● Work required
In the entries below, find the line with "Now the user" and the line with "one tool and". Reproduce those two lines and every line between them exactly, and nothing more.

● Records for the task
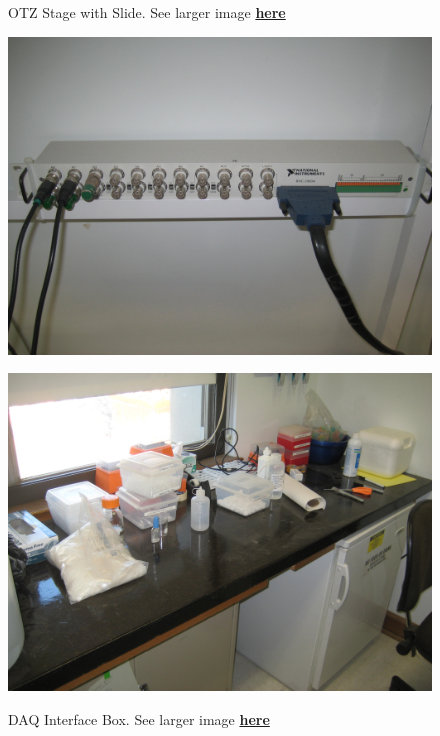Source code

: \documentclass{../lab}
\begin{document}
\begin{figure}[H]
\begin{minipage}{0.32\textwidth}
    \caption{OTZ Stage with Slide. See larger image \href{http://experimentationlab.berkeley.edu/sites/default/files/images/OTZ_3551_Crop.jpg}{\textbf{here}}}
\end{minipage}
\begin{minipage}{0.32\textwidth}
    \href{http://experimentationlab.berkeley.edu/sites/default/files/images/OTZ_DAQ_Interface_3554.jpg}{\includegraphics[width=\linewidth,keepaspectratio]{images/OTZ_DAQ_Interface_3554.jpg}}
    \caption{DAQ Interface Box. See larger image \href{http://experimentationlab.berkeley.edu/sites/default/files/images/OTZ_DAQ_Interface_3554.jpg}{\textbf{here}}}
\end{minipage}
\begin{minipage}{0.32\textwidth}
    \href{http://experimentationlab.berkeley.edu/sites/default/files/images/OTZ_Table_3555.jpg}{\includegraphics[width=\linewidth,keepaspectratio]{images/OTZ_Table_3555.jpg}}

\end{minipage}
\end{figure}
\end{document}

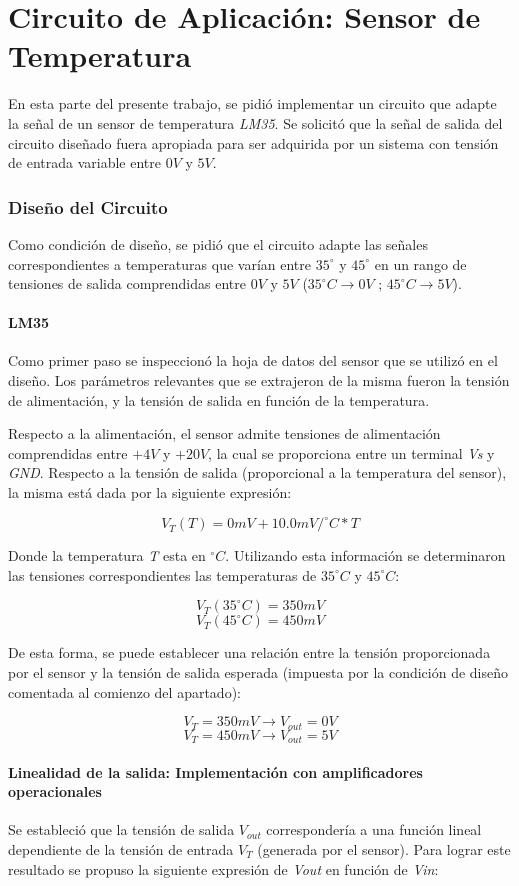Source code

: \part{Circuito de Aplicación: Sensor de Temperatura}
En esta parte del presente trabajo, se pidió implementar un circuito que adapte la señal de un sensor de temperatura \emph{LM35}. Se solicitó que la señal de salida del circuito diseñado fuera apropiada para ser adquirida por un sistema con tensión de entrada variable entre $0V$ y $5V$.

\section{Diseño del Circuito}
Como condición de diseño, se pidió que el circuito adapte las señales correspondientes a temperaturas que varían entre $35^\circ$ y $45^\circ$ en un rango de tensiones de salida comprendidas entre $0V$ y $5V$ ($35^\circ C \rightarrow 0V$ ; $45^\circ C \rightarrow 5V$).

\subsection{LM35}
Como primer paso se inspeccionó la hoja de datos del sensor que se utilizó en el diseño. Los parámetros relevantes que se extrajeron de la misma fueron la tensión de alimentación, y la tensión de salida en función de la temperatura. 

Respecto a la alimentación, el sensor admite tensiones de alimentación comprendidas entre $+4V$ y $+20V$, la cual se proporciona entre un terminal \emph{Vs} y \emph{GND}. Respecto a la tensión de salida (proporcional a la temperatura del sensor), la misma está dada por la siguiente expresión:

\[V_{T}(T) = 0mV + 10.0mV / ^\circ C * T\]

Donde la temperatura \emph{T} esta en $^\circ C$. Utilizando esta información se determinaron las tensiones correspondientes las temperaturas de $35^\circ C$ y $45^\circ C$:

\[V_T(35^\circ C) = 350mV\]
\[V_T(45^\circ C) = 450mV\]

De esta forma, se puede establecer una relación entre la tensión proporcionada por el sensor y la tensión de salida esperada (impuesta por la condición de diseño comentada al comienzo del apartado):

\[V_T = 350mV \rightarrow V_{out} = 0V\]
\[V_T = 450mV \rightarrow V_{out} = 5V\]

\subsection{Linealidad de la salida: Implementación con amplificadores operacionales}\label{linealidad}
Se estableció que la tensión de salida $V_{out}$ correspondería a una función lineal dependiente de la tensión de entrada $V_T$ (generada por el sensor). Para lograr este resultado se propuso la siguiente expresión de \emph{Vout} en función de \emph{Vin}:

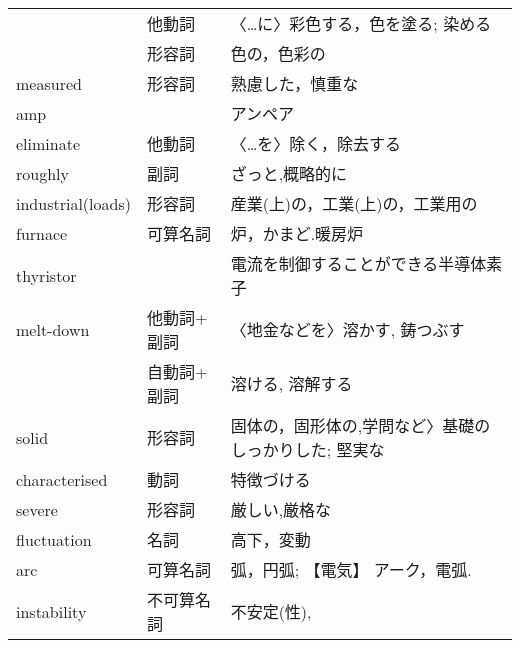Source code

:\documentclass[fleqn,9pt,a4paper,dvipdfmx]{jsarticle}
\begin{document}
\begin{enumerate}
\begin{table}[h]
\begin{tabular}{l|ll}
                             & 他動詞                            & 〈…に〉彩色する，色を塗る; 染める            \\
                             & 形容詞                            & 色の，色彩の                        \\ \hline
  measured                   & 形容詞                            & 熟慮した，慎重な                      \\ \hline
  amp                        &                                 & アンペア                             \\\hline
  eliminate                  & 他動詞                            & 〈…を〉除く，除去する                   \\ \hline
  roughly                    & 副詞                             & ざっと,概略的に                       \\ \hline
  industrial(loads)          & 形容詞                            & 産業(上)の，工業(上)の，工業用の            \\ \hline
  furnace                    & 可算名詞                           & 炉，かまど.暖房炉                     \\ \hline
  thyristor                  &                                & 電流を制御することができる半導体素子             \\ \hline
  melt-down                  & 他動詞+ 副詞 & 〈地金などを〉溶かす,   鋳つぶす            \\
                             & 自動詞+ 副詞                        & 溶ける, 溶解する                     \\ \hline
  solid                      & 形容詞                            & 固体の，固形体の,学問など〉基礎のしっかりした; 堅実な  \\ \hline
  characterised              & 動詞                             & 特徴づける                          \\ \hline
  severe                     & 形容詞                            & 厳しい,厳格な                        \\ \hline
  fluctuation                & 名詞                             & 高下，変動                        \\ \hline
  arc                        & 可算名詞                           & 弧，円弧; 【電気】 アーク，電弧.             \\ \hline
  instability                & 不可算名詞                          & 不安定(性),                        \\ \hline

\end{tabular}
\end{table}
\end{enumerate}
\end{document}
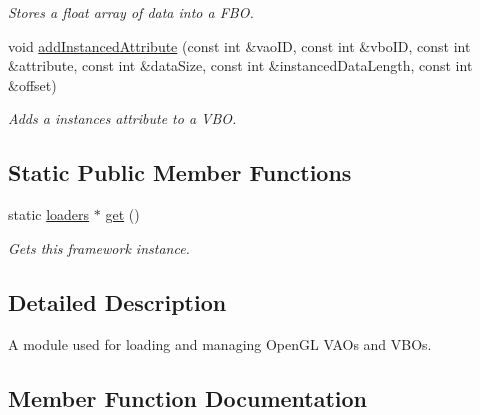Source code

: \begin{DoxyCompactItemize}
\begin{DoxyCompactList}\small\item\em Stores a float array of data into a F\+BO. \end{DoxyCompactList}\item 
void \hyperlink{classflounder_1_1loaders_a7cc2f160a14328dc08292d194e9ad478}{add\+Instanced\+Attribute} (const int \&vao\+ID, const int \&vbo\+ID, const int \&attribute, const int \&data\+Size, const int \&instanced\+Data\+Length, const int \&offset)
\begin{DoxyCompactList}\small\item\em Adds a instances attribute to a V\+BO. \end{DoxyCompactList}\end{DoxyCompactItemize}
\subsection*{Static Public Member Functions}
\begin{DoxyCompactItemize}
\item 
static \hyperlink{classflounder_1_1loaders}{loaders} $\ast$ \hyperlink{classflounder_1_1loaders_ac57855261d2d43c545cac42e9efe981a}{get} ()
\begin{DoxyCompactList}\small\item\em Gets this framework instance. \end{DoxyCompactList}\end{DoxyCompactItemize}


\subsection{Detailed Description}
A module used for loading and managing Open\+GL V\+AO\textquotesingle{}s and V\+BO\textquotesingle{}s. 



\subsection{Member Function Documentation}
\mbox{\label{classflounder_1_1loaders_a7cc2f160a14328dc08292d194e9ad478}} 
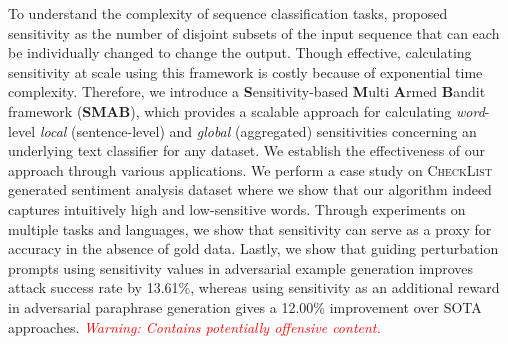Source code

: To understand the complexity of sequence classification tasks, \citet{hahn-etal-2021-sensitivity} proposed sensitivity as the number of disjoint subsets of the input sequence that can each be individually changed to change the output. Though effective, calculating sensitivity at scale using this framework is costly because of exponential time complexity. Therefore, we introduce a \textbf{S}ensitivity-based \textbf{M}ulti \textbf{A}rmed \textbf{B}andit framework (\textbf{SMAB}), which provides a scalable approach for calculating \textit{word}-level \textit{local} (sentence-level) and \textit{global} (aggregated) sensitivities concerning an underlying text classifier for any dataset. We establish the effectiveness of our approach through various applications. We perform a case study on \textsc{CheckList} generated sentiment analysis dataset where we show that our algorithm indeed captures intuitively high and low-sensitive words. Through experiments on multiple tasks and languages, we show that sensitivity can serve as a proxy for accuracy in the absence of gold data. Lastly, we show that guiding perturbation prompts using sensitivity values in adversarial example generation improves attack success rate by 13.61\%, whereas using sensitivity as an additional reward in adversarial paraphrase generation gives a 12.00\% improvement over SOTA approaches. \textcolor{red}{\textit{Warning: Contains potentially offensive content.}}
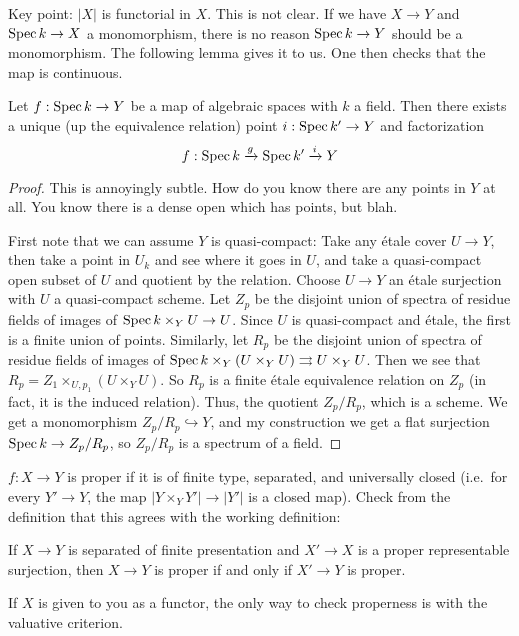 Key point: $|X|$ is functorial in $X$. This is not clear. If we have $X\to Y$ and $\operatorname{Spec}
 k\to X$ a monomorphism, there is no reason $\operatorname{Spec} k\to Y$ should be a monomorphism. The
 following lemma gives it to us. One then checks that the map is continuous.
 \begin{lemma}
   Let $f:\operatorname{Spec} k\to Y$ be a map of algebraic spaces with $k$ a field. Then there exists
   a unique (up the equivalence relation) point $i:\operatorname{Spec} k'\to Y$ and factorization
   \[
    f: \operatorname{Spec} k\xrightarrow g \operatorname{Spec} k'\xrightarrow i Y
   \]
 \end{lemma}
 \begin{proof}
   This is annoyingly subtle. How do you know there are any points in $Y$ at all. You
   know there is a dense open which has points, but blah.

   First note that we can assume $Y$ is quasi-compact: Take any \'etale cover $U\to Y$,
   then take a point in $U_k$ and see where it goes in $U$, and take a quasi-compact open
   subset of $U$ and quotient by the relation. Choose $U\to Y$ an \'etale surjection with
   $U$ a quasi-compact scheme. Let $Z_p$ be the disjoint union of spectra of residue
   fields of images of $\operatorname{Spec} k\times_Y U\to U$. Since $U$ is quasi-compact and \'etale,
   the first is a finite union of points. Similarly, let $R_p$ be the disjoint union of
   spectra of residue fields of images of $\operatorname{Spec} k\times_Y (U\times_Y U)\rightrightarrows
   U\times_Y U$. Then we see that $R_p=Z_1\times_{U,p_1} (U\times_Y U)$. So $R_p$ is a
   finite \'etale equivalence relation on $Z_p$ (in fact, it is the induced relation).
   Thus, the quotient $Z_p/R_p$, which is a scheme. We get a monomorphism
   $Z_p/R_p\hookrightarrow Y$, and my construction we get a flat surjection $\operatorname{Spec} k\to
   Z_p/R_p$, so $Z_p/R_p$ is a spectrum of a field.
 \end{proof}

 $f:X\to Y$ is proper if it is of finite type, separated, and universally closed
 (i.e.~for every $Y'\to Y$, the map $|Y\times_Y Y'|\to |Y'|$ is a closed map). Check from
 the definition that this agrees with the working definition:
 \begin{lemma}
   If $X\to Y$ is separated of finite presentation and $X'\to X$ is a proper
   representable surjection, then $X\to Y$ is proper if and only if $X'\to Y$ is proper.
 \end{lemma}

 If $X$ is given to you as a functor, the only way to check properness is with the
 valuative criterion.
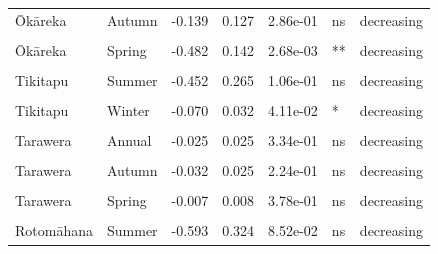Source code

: \documentclass[
  12pt,
  a4paper,
  oneside]{scrbook}
\begin{document}
\begin{longtable}[t]{llrrrll}
Ōkāreka & Autumn & -0.139 & 0.127 & 2.86e-01 & ns & decreasing\\
\cellcolor{gray!8}{Ōkāreka} & \cellcolor{gray!8}{Winter} & \cellcolor{gray!8}{-0.094} & \cellcolor{gray!8}{0.066} & \cellcolor{gray!8}{1.70e-01} & \cellcolor{gray!8}{ns} & \cellcolor{gray!8}{decreasing}\\
Ōkāreka & Spring & -0.482 & 0.142 & 2.68e-03 & ** & decreasing\\
\addlinespace
\cellcolor{gray!8}{Tikitapu} & \cellcolor{gray!8}{Annual} & \cellcolor{gray!8}{-0.255} & \cellcolor{gray!8}{0.115} & \cellcolor{gray!8}{3.92e-02} & \cellcolor{gray!8}{*} & \cellcolor{gray!8}{decreasing}\\
Tikitapu & Summer & -0.452 & 0.265 & 1.06e-01 & ns & decreasing\\
\cellcolor{gray!8}{Tikitapu} & \cellcolor{gray!8}{Autumn} & \cellcolor{gray!8}{-0.145} & \cellcolor{gray!8}{0.205} & \cellcolor{gray!8}{4.90e-01} & \cellcolor{gray!8}{ns} & \cellcolor{gray!8}{decreasing}\\
Tikitapu & Winter & -0.070 & 0.032 & 4.11e-02 & * & decreasing\\
\cellcolor{gray!8}{Tikitapu} & \cellcolor{gray!8}{Spring} & \cellcolor{gray!8}{-0.230} & \cellcolor{gray!8}{0.140} & \cellcolor{gray!8}{1.20e-01} & \cellcolor{gray!8}{ns} & \cellcolor{gray!8}{decreasing}\\
\addlinespace
Tarawera & Annual & -0.025 & 0.025 & 3.34e-01 & ns & decreasing\\
\cellcolor{gray!8}{Tarawera} & \cellcolor{gray!8}{Summer} & \cellcolor{gray!8}{-0.213} & \cellcolor{gray!8}{0.207} & \cellcolor{gray!8}{3.14e-01} & \cellcolor{gray!8}{ns} & \cellcolor{gray!8}{decreasing}\\
Tarawera & Autumn & -0.032 & 0.025 & 2.24e-01 & ns & decreasing\\
\cellcolor{gray!8}{Tarawera} & \cellcolor{gray!8}{Winter} & \cellcolor{gray!8}{-0.027} & \cellcolor{gray!8}{0.085} & \cellcolor{gray!8}{7.51e-01} & \cellcolor{gray!8}{ns} & \cellcolor{gray!8}{decreasing}\\
Tarawera & Spring & -0.007 & 0.008 & 3.78e-01 & ns & decreasing\\
\addlinespace
\cellcolor{gray!8}{Rotomāhana} & \cellcolor{gray!8}{Annual} & \cellcolor{gray!8}{-0.870} & \cellcolor{gray!8}{0.223} & \cellcolor{gray!8}{1.02e-03} & \cellcolor{gray!8}{**} & \cellcolor{gray!8}{decreasing}\\
Rotomāhana & Summer & -0.593 & 0.324 & 8.52e-02 & ns & decreasing\\

\end{longtable}
\end{document}
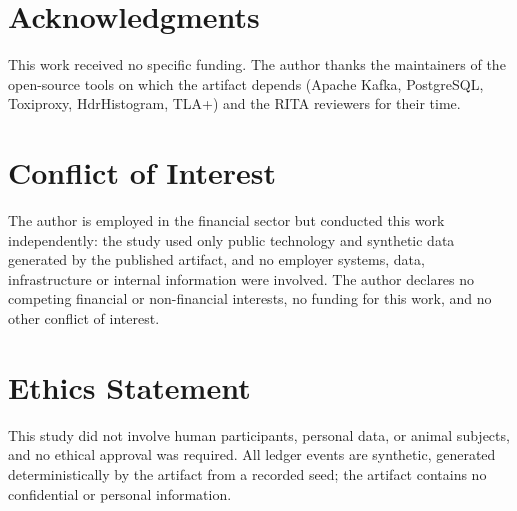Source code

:\documentclass[fleqn,12pt]{SelfArx} %
\affiliation{\textsuperscript{1}\textit{Anonymous institution}}
\affiliation{*\textbf{Corresponding author}: anonymous@example.org}
\theoremstyle{plain}
\theoremstyle{definition}
\begin{document}
\setcounter{page}{1}
\flushbottom
\maketitle
\thispagestyle{empty}





















\section*{Acknowledgments}
This work received no specific funding. The author thanks the maintainers of the open-source
tools on which the artifact depends (Apache Kafka, PostgreSQL, Toxiproxy, HdrHistogram, TLA+) and
the RITA reviewers for their time.

\section*{Conflict of Interest}
The author is employed in the financial sector but conducted this work independently: the study
used only public technology and synthetic data generated by the published artifact, and no
employer systems, data, infrastructure or internal information were involved. The author declares
no competing financial or non-financial interests, no funding for this work, and no other conflict
of interest.

\section*{Ethics Statement}
This study did not involve human participants, personal data, or animal subjects, and no ethical
approval was required. All ledger events are synthetic, generated deterministically by the
artifact from a recorded seed; the artifact contains no confidential or personal information.
\end{document}
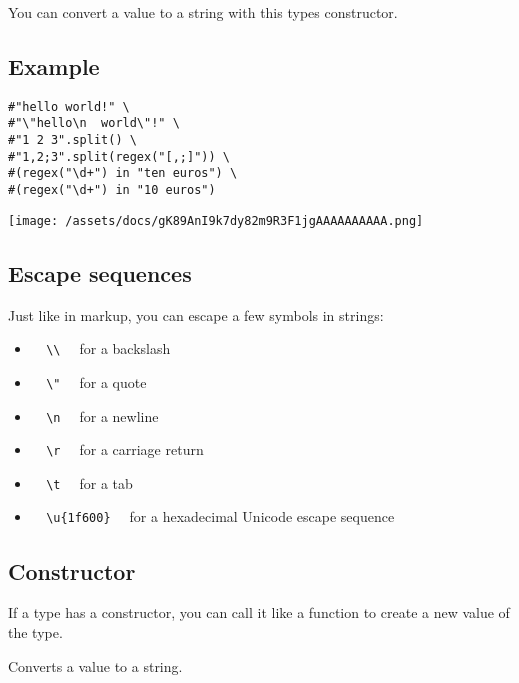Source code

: You can convert a value to a string with this type\textquotesingle s
constructor.

\subsection{Example}\label{example}

\begin{verbatim}
#"hello world!" \
#"\"hello\n  world\"!" \
#"1 2 3".split() \
#"1,2;3".split(regex("[,;]")) \
#(regex("\d+") in "ten euros") \
#(regex("\d+") in "10 euros")
\end{verbatim}

\texttt{[image: /assets/docs/gK89AnI9k7dy82m9R3F1jgAAAAAAAAAA.png]}

\subsection{Escape sequences}\label{escapes}

Just like in markup, you can escape a few symbols in strings:

\begin{itemize}
\tightlist
\item
  \texttt{\ }{\texttt{\ \textbackslash{}\textbackslash{}\ }}\texttt{\ }
  for a backslash
\item
  \texttt{\ }{\texttt{\ \textbackslash{}"\ }}\texttt{\ } for a quote
\item
  \texttt{\ }{\texttt{\ \textbackslash{}n\ }}\texttt{\ } for a newline
\item
  \texttt{\ }{\texttt{\ \textbackslash{}r\ }}\texttt{\ } for a carriage
  return
\item
  \texttt{\ }{\texttt{\ \textbackslash{}t\ }}\texttt{\ } for a tab
\item
  \texttt{\ }{\texttt{\ \textbackslash{}u\{1f600\}\ }}\texttt{\ } for a
  hexadecimal Unicode escape sequence
\end{itemize}

\subsection{\texorpdfstring{Constructor
{}}{Constructor }}\label{constructor}

\label{constructor-constructor-tooltip}
If a type has a constructor, you can call it like a function to create a
new value of the type.

Converts a value to a string.

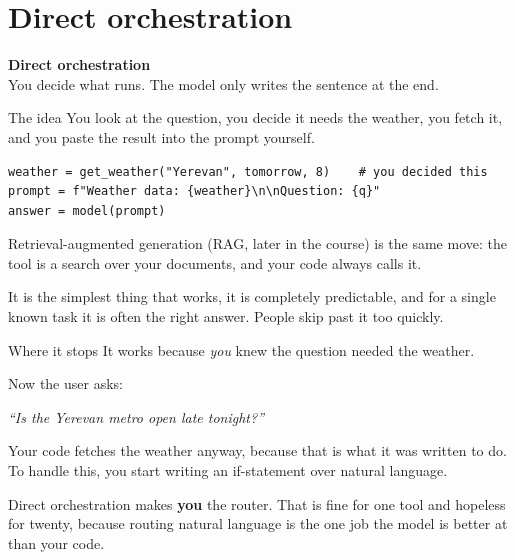 \documentclass[aspectratio=169]{beamer}
\newcommand{\trapbox}[1]{%
  \begin{tcolorbox}[colback=armred!8, colframe=armred, boxrule=0.6pt, arc=2pt]
  #1
  \end{tcolorbox}}
\newcommand{\takebox}[1]{%
  \begin{tcolorbox}[colback=paramgreen!8, colframe=paramgreen, boxrule=0.6pt, arc=2pt]
  #1
  \end{tcolorbox}}
\newcommand{\sectiontransition}[2]{%
  \begin{frame}[plain]
    \vfill
    \begin{center}
      {\Huge\bfseries\color{popblue} #1}\\[1.1em]
      {\large #2}
    \end{center}
    \vfill
  \end{frame}}
\begin{document}
\section{Direct orchestration}
\sectiontransition{Direct orchestration}{You decide what runs. The model only writes the
sentence at the end.}

\begin{frame}[fragile]{The idea}
  \vspace{0.7em}
  You look at the question, you decide it needs the weather, you fetch it, and you paste the
  result into the prompt yourself.

  \begin{lstlisting}
weather = get_weather("Yerevan", tomorrow, 8)    # you decided this
prompt = f"Weather data: {weather}\n\nQuestion: {q}"
answer = model(prompt)
\end{lstlisting}

  \vspace{0.5em}
  \takebox{Retrieval-augmented generation (RAG, later in the course) is the same move: the tool is
  a search over your documents, and your code always calls it.}

  \vspace{0.6em}
  {\small It is the simplest thing that works, it is completely predictable, and for a single
  known task it is often the right answer. People skip past it too quickly.}
\end{frame}

\begin{frame}{Where it stops}
  \vspace{0.8em}
  It works because \emph{you} knew the question needed the weather.

  \vspace{0.9em}
  Now the user asks:

  \vspace{0.5em}
  \begin{center}
  \begin{tcolorbox}[colback=lightbg, colframe=gray, boxrule=0.5pt, arc=2pt, width=0.82\textwidth]
    \centering\textit{``Is the Yerevan metro open late tonight?''}
  \end{tcolorbox}
  \end{center}

  \vspace{0.8em}
  Your code fetches the weather anyway, because that is what it was written to do. To handle this,
  you start writing an if-statement over natural language.

  \vspace{0.7em}
  \trapbox{Direct orchestration makes \textbf{you} the router. That is fine for one tool and
  hopeless for twenty, because routing natural language is the one job the model is better at
  than your code.}
\end{frame}
\end{document}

● Task solution
  Now the user asks:

  \vspace{0.5em}
  \begin{center}
  \begin{tcolorbox}[colback=lightbg, colframe=gray, boxrule=0.5pt, arc=2pt, width=0.82\textwidth]
    \centering\textit{``Is the Yerevan metro open late tonight?''}
  \end{tcolorbox}
  \end{center}

  \vspace{0.8em}
  Your code fetches the weather anyway, because that is what it was written to do. To handle this,
  you start writing an if-statement over natural language.

  \vspace{0.7em}
  \trapbox{Direct orchestration makes \textbf{you} the router. That is fine for one tool and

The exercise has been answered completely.